Una extrema derecha lumpen

Lo ocurrido en Brasilia nos habla de un tipo de extrema derecha que con un discurso de ley y orden dinamita la institucionalidad y genera imágenes que riman con la anarquía pura y dura

Seguidores de Bolsonaro durante el asalto al Congreso, el Tribunal Supremo y Planalto este domingo.
Seguidores de Bolsonaro durante el asalto al Congreso, el Tribunal Supremo y Planalto este domingo.ADRIANO MACHADO (REUTERS)

La era Bolsonaro había terminado sin un verdadero final. El presidente no había organizado la esperada rebelión contra el dictamen de las urnas que le dio la victoria a Luiz Inácio Lula da Silva por escaso margen, pero tampoco le entregó “republicanamente” la banda presidencial. Por el contrario, el ya exmandatario brasileño apareció en una curiosa foto en Orlando comiendo pollo frito en una famosa cadena estadounidense mientras Lula se preparaba para asumir su tercer mandato. Pero, al final, Bolsonaro -que se empeñó en encarnar una suerte de trumpismo sudamericano- tuvo su versión brasileña del asalto al Capitolio, a dos años de aquella “gesta”.

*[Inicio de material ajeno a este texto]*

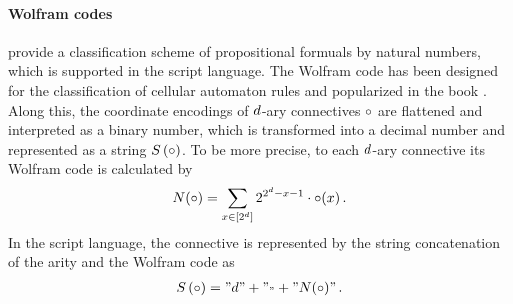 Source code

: 
\paragraph{Wolfram codes} provide a classification scheme of propositional formuals by natural numbers, which is supported in the script language.
The Wolfram code has been designed for the classification of cellular automaton rules \cite{wolfram_statistical_1983} and popularized in the book \cite{wolfram_new_2002}.
Along this, the coordinate encodings of $d$-ary connectives $\circ$ are flattened and interpreted as a binary number, which is transformed into a decimal number and represented as a string $S\left(\circ\right)$.
To be more precise, to each $d$-ary connective its Wolfram code is calculated by
\begin{align*}
    N(\circ) = \sum_{x\in[2^d]} 2^{2^{d}-x-1} \cdot \circ(x) \, .
\end{align*}
In the script language, the connective is represented by the string concatenation of the arity and the Wolfram code as
\begin{align*}
    S\left(\circ\right) = "d" + "_" + "N(\circ)" \, .
\end{align*}


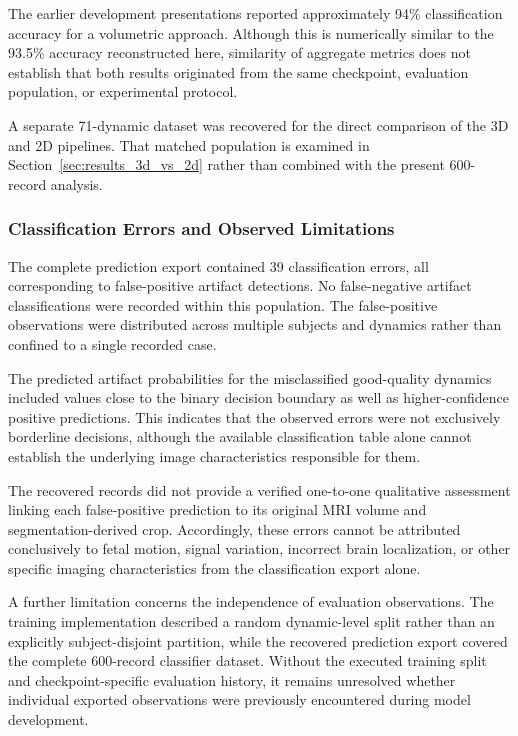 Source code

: The earlier development presentations reported approximately 94\% classification accuracy for a volumetric approach. Although this is numerically similar to the 93.5\% accuracy reconstructed here, similarity of aggregate metrics does not establish that both results originated from the same checkpoint, evaluation population, or experimental protocol.

A separate 71-dynamic dataset was recovered for the direct comparison of the 3D and 2D pipelines. That matched population is examined in Section~\ref{sec:results_3d_vs_2d} rather than combined with the present 600-record analysis.

\subsubsection{Classification Errors and Observed Limitations}
\label{subsec:results_3d_classification_errors}

The complete prediction export contained 39 classification errors, all corresponding to false-positive artifact detections. No false-negative artifact classifications were recorded within this population. The false-positive observations were distributed across multiple subjects and dynamics rather than confined to a single recorded case.

The predicted artifact probabilities for the misclassified good-quality dynamics included values close to the binary decision boundary as well as higher-confidence positive predictions. This indicates that the observed errors were not exclusively borderline decisions, although the available classification table alone cannot establish the underlying image characteristics responsible for them.

The recovered records did not provide a verified one-to-one qualitative assessment linking each false-positive prediction to its original MRI volume and segmentation-derived crop. Accordingly, these errors cannot be attributed conclusively to fetal motion, signal variation, incorrect brain localization, or other specific imaging characteristics from the classification export alone.

A further limitation concerns the independence of evaluation observations. The training implementation described a random dynamic-level split rather than an explicitly subject-disjoint partition, while the recovered prediction export covered the complete 600-record classifier dataset. Without the executed training split and checkpoint-specific evaluation history, it remains unresolved whether individual exported observations were previously encountered during model development.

Más allá de los detalles, que se irán develando, sobre quién fletó los buses, cómo se organizó la movilización, con qué recursos logísticos contó y cómo operó la laxitud policial/militar inicial, lo cierto es que lo ocurrido en Brasilia nos informa sobre un tipo de extrema derecha que, con un discurso de “ley y orden”, dinamita la institucionalidad formal e informal vigente y genera imágenes que riman con la anarquía pura y dura. Una extrema derecha “lumpen” que tuvo en el bolsonarismo una de sus máximas expresiones. Estas derechas pueden terminar siendo -contra la opinión de muchos progresistas- más una amenaza que una garantía para el “sistema”. La emoción insurreccional, el folclore extraño, la conspiranoia, reemplazan cualquier cálculo político. Lo de Brasil encaja en un clima de época, en el que parecen ser muchos quienes quieren incendiar Ciudad Gótica.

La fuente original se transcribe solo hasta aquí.